Anyone notice that no matter how thin Oprah gets she has very big upper arms. No one ever mentions this. They just look at how good she looks as a whole.

One more thing. Being 56 is NOT getting ready for the graveyard.

Sheila Rose


----------



## CuTeLiCiOuS (Nov 7, 2006)

Yay for her. She looks fantastic!

^ I agree with the above user.


----------



## FearlessBunny (Nov 7, 2006)

I think she looks great. She's obviously lost a lot of weight (which takes a lot of time and effort). She looks so much better then she did before. I third what sheilarose said above.


----------



## Saja (Nov 7, 2006)

I agree with Shelia. Kirstie looks great, not just for 56 for any age. Contrary to what society thinks, ya dont have to be a size 2 to be hot. Go Kirstie!!!!!! I also think a bigger girl with a pretty face is hotter then a skinny girl without the pretty face anyday.


----------



## dlwt2003 (Nov 7, 2006)

Go Kirstie, I think she looks great. Dh thinks she's hot LOL. But then I am closer to Kirstie's age then many of you


----------



## Dragonfly (Nov 7, 2006)

Thank you Sheila Rose!

I am 42 and struggling to lose weight. Maybe by the time I'm 45 it will all be gone. My goal is not to look like a slim 20 year old.

I want to be just like the 51 year old bow-flex spokesmodel or Kirstey Alley.


----------



## Annia (Nov 8, 2006)

Originally Posted by *Delphine* /img/forum/go_quote.gif I think it takes a lot of guts to go on stage like that; I don't judge her weight or the way she looks, I just hope she's happy with herself and feels good! Go Kirstie! I totally agree. Who cares if her legs are big? She's not Nicole Ritchie on drugs. Come on girls! This is a human being just like you. 
Kudos to her for working hard to get to the point to where she is, even though it may not be to society standards, she still did a wonderful job.

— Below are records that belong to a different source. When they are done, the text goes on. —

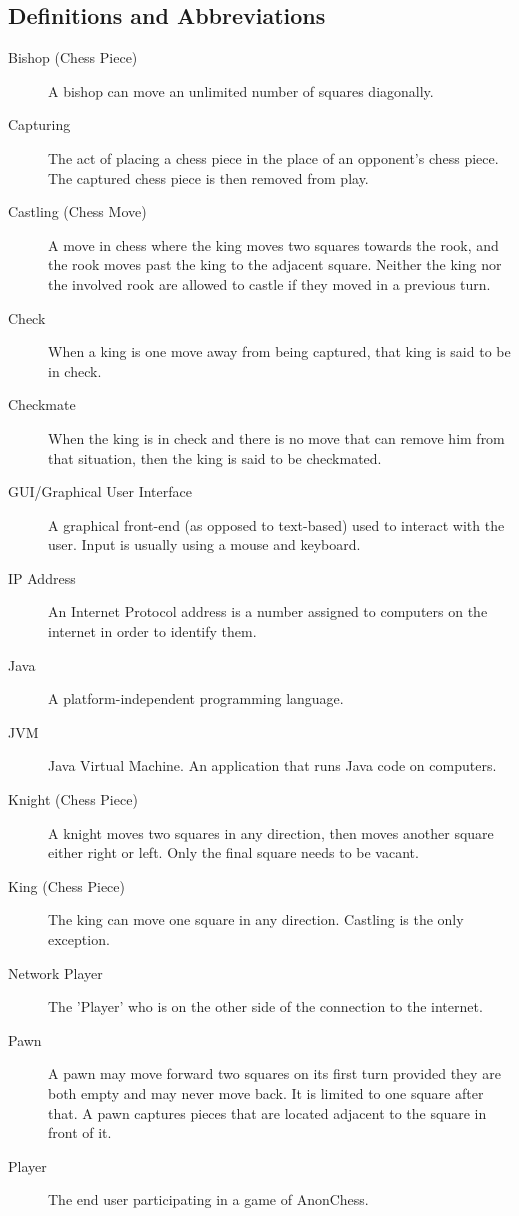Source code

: \subsection{Definitions and Abbreviations}
\begin{description}                                      
\item[Bishop (Chess Piece)] A bishop can move an unlimited number of squares diagonally.
\item[Capturing] The act of placing a chess piece in the place of an opponent's chess piece. The captured chess piece is then removed from play.
\item[Castling (Chess Move)] A move in chess where the king moves two squares towards the rook, and the rook moves past the king to the adjacent square. Neither the king nor the involved rook are allowed to castle if they moved in a previous turn.
\item[Check] When a king is one move away from being captured, that king is said to be in check. 
\item[Checkmate] When the king is in check and there is no move that can remove him from that situation, then the king is said to be checkmated.
\item[GUI/Graphical User Interface] A graphical front-end (as opposed to text-based) used to interact with the user. Input is usually using a mouse and keyboard. 
\item[IP Address ] An Internet Protocol address is a number assigned to computers on the internet in order to identify them.
\item[Java] A platform-independent programming language.
\item[JVM] Java Virtual Machine. An application that runs Java code on computers. 
\item[Knight (Chess Piece)] A knight moves two squares in any direction, then moves another square either right or left. Only the final square needs to be vacant.
\item[King (Chess Piece)] The king can move one square in any direction. Castling is the only exception.
\item[Network Player]  The 'Player' who is on the other side of the connection to the internet.
\item[Pawn]  A pawn may move forward two squares on its first turn provided they are both empty and may never move back. It is limited to one square after that. A pawn captures pieces that are located adjacent to the square in front of it. 
\item[Player] The end user participating in a game of AnonChess. 

\end{description}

It's the fact that she did this I care about--not her weight, I hope she is happy and feels good.


----------



## Grace (Nov 8, 2006)

If anyone missed the show and would like to see a clip of Krirstie, go here:


----------



## kaeisme (Nov 8, 2006)

She has come so far...looking good...


----------



## StrangerNMist (Nov 8, 2006)

Originally Posted by *sheilarose* /img/forum/go_quote.gif All you guys have to realize that if you don't have a weight problem, you cannot understand how hard it is to lose all that weight.OK her legs are big, but overall she looks beautiful. It takes guts to wear a bikini on Oprah, which is seen by millions of people.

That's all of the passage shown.